The newest superbug, like MRSA and VRE before it, is something that healthy people don’t normally contract. Its victims are patients in nursing homes and hospitals, especially people who are connected to a medical device such as a ventilator or a catheter (whether urinary or intravenous). Debilitated older people are at particularly high risk. The CDC offers a 4-prong strategy for attacking the problem (preventing infection in the first place, tracking resistant organisms, improving the use of today’s antibiotics, and promoting the development of new antibiotics). I suggest an additional strategy that is rarely discussed: keeping frail, old people out of the hospital altogether.

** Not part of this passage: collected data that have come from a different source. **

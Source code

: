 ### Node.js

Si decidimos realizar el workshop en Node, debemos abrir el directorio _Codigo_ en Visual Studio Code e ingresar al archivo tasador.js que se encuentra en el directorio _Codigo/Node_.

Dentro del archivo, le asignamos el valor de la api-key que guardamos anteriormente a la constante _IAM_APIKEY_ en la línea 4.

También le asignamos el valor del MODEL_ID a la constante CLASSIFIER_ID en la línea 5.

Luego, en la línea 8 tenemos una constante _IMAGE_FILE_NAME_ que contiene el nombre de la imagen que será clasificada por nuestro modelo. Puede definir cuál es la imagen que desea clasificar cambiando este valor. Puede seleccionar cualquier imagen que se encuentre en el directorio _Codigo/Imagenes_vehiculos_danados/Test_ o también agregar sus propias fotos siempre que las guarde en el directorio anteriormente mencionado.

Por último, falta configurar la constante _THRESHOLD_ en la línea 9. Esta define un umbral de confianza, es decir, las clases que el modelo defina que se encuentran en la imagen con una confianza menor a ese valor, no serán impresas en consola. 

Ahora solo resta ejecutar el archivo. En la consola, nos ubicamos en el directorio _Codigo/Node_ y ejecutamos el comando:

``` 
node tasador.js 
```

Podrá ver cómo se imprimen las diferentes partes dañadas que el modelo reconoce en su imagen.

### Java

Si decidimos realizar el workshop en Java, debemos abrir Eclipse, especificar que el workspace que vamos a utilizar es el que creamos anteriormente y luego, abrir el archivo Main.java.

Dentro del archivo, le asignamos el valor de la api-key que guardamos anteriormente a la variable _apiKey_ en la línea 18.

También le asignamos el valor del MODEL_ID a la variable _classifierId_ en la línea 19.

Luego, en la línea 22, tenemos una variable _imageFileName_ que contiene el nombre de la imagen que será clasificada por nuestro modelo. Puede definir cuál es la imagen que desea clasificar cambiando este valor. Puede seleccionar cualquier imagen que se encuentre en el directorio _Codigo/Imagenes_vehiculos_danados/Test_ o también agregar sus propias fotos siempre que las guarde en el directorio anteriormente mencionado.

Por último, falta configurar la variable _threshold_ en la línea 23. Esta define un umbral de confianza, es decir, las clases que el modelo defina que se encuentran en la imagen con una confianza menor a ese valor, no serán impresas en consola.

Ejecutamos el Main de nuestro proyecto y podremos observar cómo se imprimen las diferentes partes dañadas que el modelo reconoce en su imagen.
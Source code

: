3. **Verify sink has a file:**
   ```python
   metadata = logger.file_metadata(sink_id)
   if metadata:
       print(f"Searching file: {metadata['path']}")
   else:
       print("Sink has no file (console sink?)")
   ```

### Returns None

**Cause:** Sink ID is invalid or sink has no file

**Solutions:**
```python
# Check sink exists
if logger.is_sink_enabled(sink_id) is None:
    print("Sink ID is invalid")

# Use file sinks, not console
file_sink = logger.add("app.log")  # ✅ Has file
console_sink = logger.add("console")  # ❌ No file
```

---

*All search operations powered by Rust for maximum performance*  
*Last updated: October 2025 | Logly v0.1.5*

From the time that the hazards of hospitalization were first recognized 50 years ago, the main way doctors have proposed dealing with them is to try to make hospitals safer. Old people become confused in the hospital? Don’t give them sedating medicines that make them confused. Old people fall in the hospital? Use bed alarms and chair alarms to alert nurses that they are getting up. These tactics and others can be helpful, but they don’t eliminate the dangers of the hospital and some interventions, such as side-rails on hospital beds, increase rather than decrease risk. Similarly, our first impulse as we try to control superbugs such as CRE is to reach for the precaution gowns to keep nurses and doctors from spreading the germs. Because antibiotic resistant bacteria are so great a problem, we need to respond with a multi-prong strategy. So yes, educating physicians to use antibiotics judiciously (preventing the development of resistance in the first place) and encouraging pharmaceutical companies to design new effective antibiotics are important. But let’s not forget that in most cases, the patient would not have gotten the infection if he or she hadn’t been in the hospital—these are generally hospital-acquired infections, not the reason for the hospitalization. Sometimes, frail old patients can be treated satisfactorily outside the hospital. Finding an alternative to hospital care is a way to avoid a growing list of “adverse reactions to hospitalization,” including delirium (acute confusion), incontinence, falls, and all those acronyms spelling doom, MRSA, VRE, and now CRE.